Correcting the effects of background microcirculation in the measurement of arterial input functions using dynamic susceptibility contrast MRI of the brain

Robert J. Thornton, Jeremy Y. Jones, Zhiyue J. Wang

Research output: Contribution to journalArticle

8 Scopus citations

Abstract

In dynamic susceptibility contrast MRI, the shape of the arterial input function (AIF) is commonly obtained in the near vicinity of the middle cerebral artery (MCA). However, the tissue regions where the AIF is sampled also have significant perfusion, which contributes to T2* changes. We investigate whether correction of this effect will introduce significant changes in the measurement of the AIF and, subsequently, the assessment of the mean transit time (MTT). Clinical dynamic susceptibility data from 13 patients with brain tumors were analyzed.

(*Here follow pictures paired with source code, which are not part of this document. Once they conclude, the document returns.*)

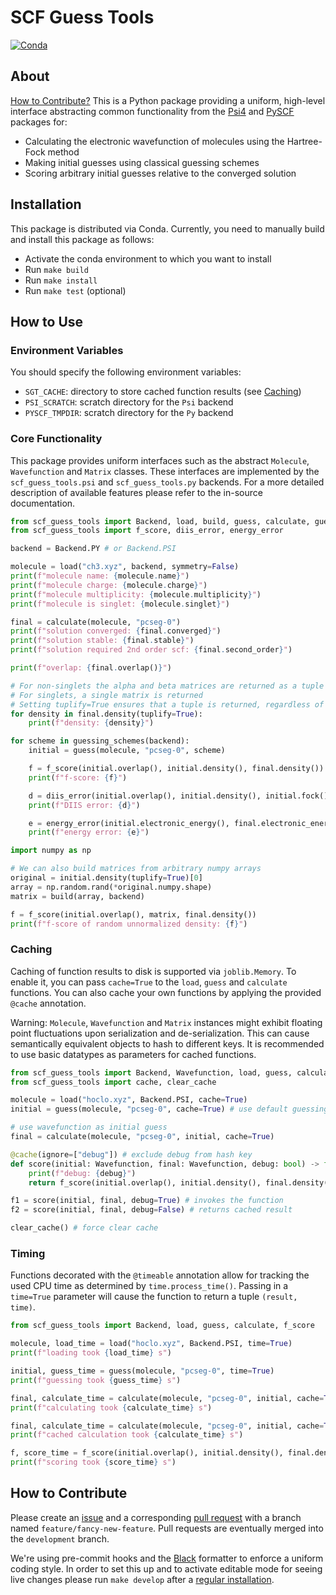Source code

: # SCF Guess Tools

[![Conda](https://github.com/hauser-group/scf_guess_tools/actions/workflows/test.yaml/badge.svg)](https://github.com/hauser-group/scf_guess_tools/actions/workflows/test.yaml)

## About

[How to Contribute?](#how-to-contribute) This is a Python package providing a
uniform, high-level interface abstracting  common functionality from the
[Psi4](https://psicode.org) and [PySCF](https://pyscf.org) packages for:
- Calculating the electronic wavefunction of molecules using the Hartree-Fock 
method
- Making initial guesses using classical guessing schemes
- Scoring arbitrary initial guesses relative to the converged solution

## Installation

This package is distributed via Conda. Currently, you need to manually build and
install this package as follows:

- Activate the conda environment to which you want to install
- Run `make build`
- Run `make install`
- Run `make test` (optional)

## How to Use

### Environment Variables

You should specify the following environment variables:
- `SGT_CACHE`: directory to store cached function results (see
[Caching](#caching))
- `PSI_SCRATCH`: scratch directory for the `Psi` backend
- `PYSCF_TMPDIR`: scratch directory for the `Py` backend

### Core Functionality

This package provides uniform interfaces such as the abstract `Molecule`,
`Wavefunction` and `Matrix` classes. These interfaces are implemented by the
`scf_guess_tools.psi` and `scf_guess_tools.py` backends. For a more detailed
description of available features please refer to the in-source documentation.


```python
from scf_guess_tools import Backend, load, build, guess, calculate, guessing_schemes
from scf_guess_tools import f_score, diis_error, energy_error

backend = Backend.PY # or Backend.PSI

molecule = load("ch3.xyz", backend, symmetry=False)
print(f"molecule name: {molecule.name}")
print(f"molecule charge: {molecule.charge}")
print(f"molecule multiplicity: {molecule.multiplicity}")
print(f"molecule is singlet: {molecule.singlet}")

final = calculate(molecule, "pcseg-0")
print(f"solution converged: {final.converged}")
print(f"solution stable: {final.stable}")
print(f"solution required 2nd order scf: {final.second_order}")

print(f"overlap: {final.overlap()}")

# For non-singlets the alpha and beta matrices are returned as a tuple
# For singlets, a single matrix is returned
# Setting tuplify=True ensures that a tuple is returned, regardless of multiplicity
for density in final.density(tuplify=True):
    print(f"density: {density}")

for scheme in guessing_schemes(backend):
    initial = guess(molecule, "pcseg-0", scheme)

    f = f_score(initial.overlap(), initial.density(), final.density())
    print(f"f-score: {f}")

    d = diis_error(initial.overlap(), initial.density(), initial.fock())
    print(f"DIIS error: {d}")

    e = energy_error(initial.electronic_energy(), final.electronic_energy())
    print(f"energy error: {e}")

import numpy as np

# We can also build matrices from arbitrary numpy arrays
original = initial.density(tuplify=True)[0]
array = np.random.rand(*original.numpy.shape)
matrix = build(array, backend)

f = f_score(initial.overlap(), matrix, final.density())
print(f"f-score of random unnormalized density: {f}")
```

### Caching

Caching of function results to disk is supported via `joblib.Memory`. To enable
it, you can pass `cache=True` to the `load`, `guess` and `calculate` functions.
You can also cache your own functions by applying the provided `@cache`
annotation.

Warning: `Molecule`, `Wavefunction` and `Matrix` instances might exhibit
floating  point fluctuations upon serialization and de-serialization. This can
cause semantically equivalent objects to hash to different keys. It is
recommended to use basic datatypes as parameters for cached functions.

```python
from scf_guess_tools import Backend, Wavefunction, load, guess, calculate, f_score
from scf_guess_tools import cache, clear_cache

molecule = load("hoclo.xyz", Backend.PSI, cache=True)
initial = guess(molecule, "pcseg-0", cache=True) # use default guessing scheme

# use wavefunction as initial guess
final = calculate(molecule, "pcseg-0", initial, cache=True)

@cache(ignore=["debug"]) # exclude debug from hash key
def score(initial: Wavefunction, final: Wavefunction, debug: bool) -> float:
    print(f"debug: {debug}")
    return f_score(initial.overlap(), initial.density(), final.density())

f1 = score(initial, final, debug=True) # invokes the function
f2 = score(initial, final, debug=False) # returns cached result

clear_cache() # force clear cache
```

### Timing

Functions decorated with the `@timeable` annotation allow for tracking the
used CPU time as determined by `time.process_time()`. Passing in a `time=True`
parameter will cause the function to return a tuple `(result, time)`.

```python
from scf_guess_tools import Backend, load, guess, calculate, f_score

molecule, load_time = load("hoclo.xyz", Backend.PSI, time=True)
print(f"loading took {load_time} s")

initial, guess_time = guess(molecule, "pcseg-0", time=True)
print(f"guessing took {guess_time} s")

final, calculate_time = calculate(molecule, "pcseg-0", initial, cache=True, time=True)
print(f"calculating took {calculate_time} s")

final, calculate_time = calculate(molecule, "pcseg-0", initial, cache=True, time=True)
print(f"cached calculation took {calculate_time} s")

f, score_time = f_score(initial.overlap(), initial.density(), final.density(), time=True)
print(f"scoring took {score_time} s")
```

## How to Contribute

Please create an [issue](https://github.com/hauser-group/scf_guess_tools/issues) and a corresponding [pull request](https://github.com/hauser-group/scf_guess_tools/pulls) with a
branch named `feature/fancy-new-feature`. Pull requests are eventually merged
into the `development` branch.

We're using pre-commit hooks and the [Black](https://github.com/psf/black) formatter to enforce a uniform
coding style. In order to set this up and to activate editable mode for seeing
live changes please run `make develop` after a [regular installation](#installation).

Patients received either single or double doses of Magnevist followed by a saline flush through a power injector. In the correction procedure, ΔR2* was sampled in a region of gray matter approximately 1-2 cm away from the MCA and then subtracted from the ΔR2* sampled in the immediate vicinity of the MCA. We demonstrate that in the brain, this correction of ΔR2* due to tissue perfusion leads to a narrower width of the AIF curve obtained with ΔR2* (mean±S.D.=7.3±2.0 and 6.4±1.7 s, before and after correction, respectively, P<.001 using a two-tailed paired t-test). Furthermore, the peak of the AIF also moved to a slightly earlier time relative to the time of arrival (mean±S.D.=4.7±0.9 and 4.3±0.8 s, before and after correction, with P<.001). With the use of the corrected AIF, the measured MTT had increased values in areas of both gray and white matter.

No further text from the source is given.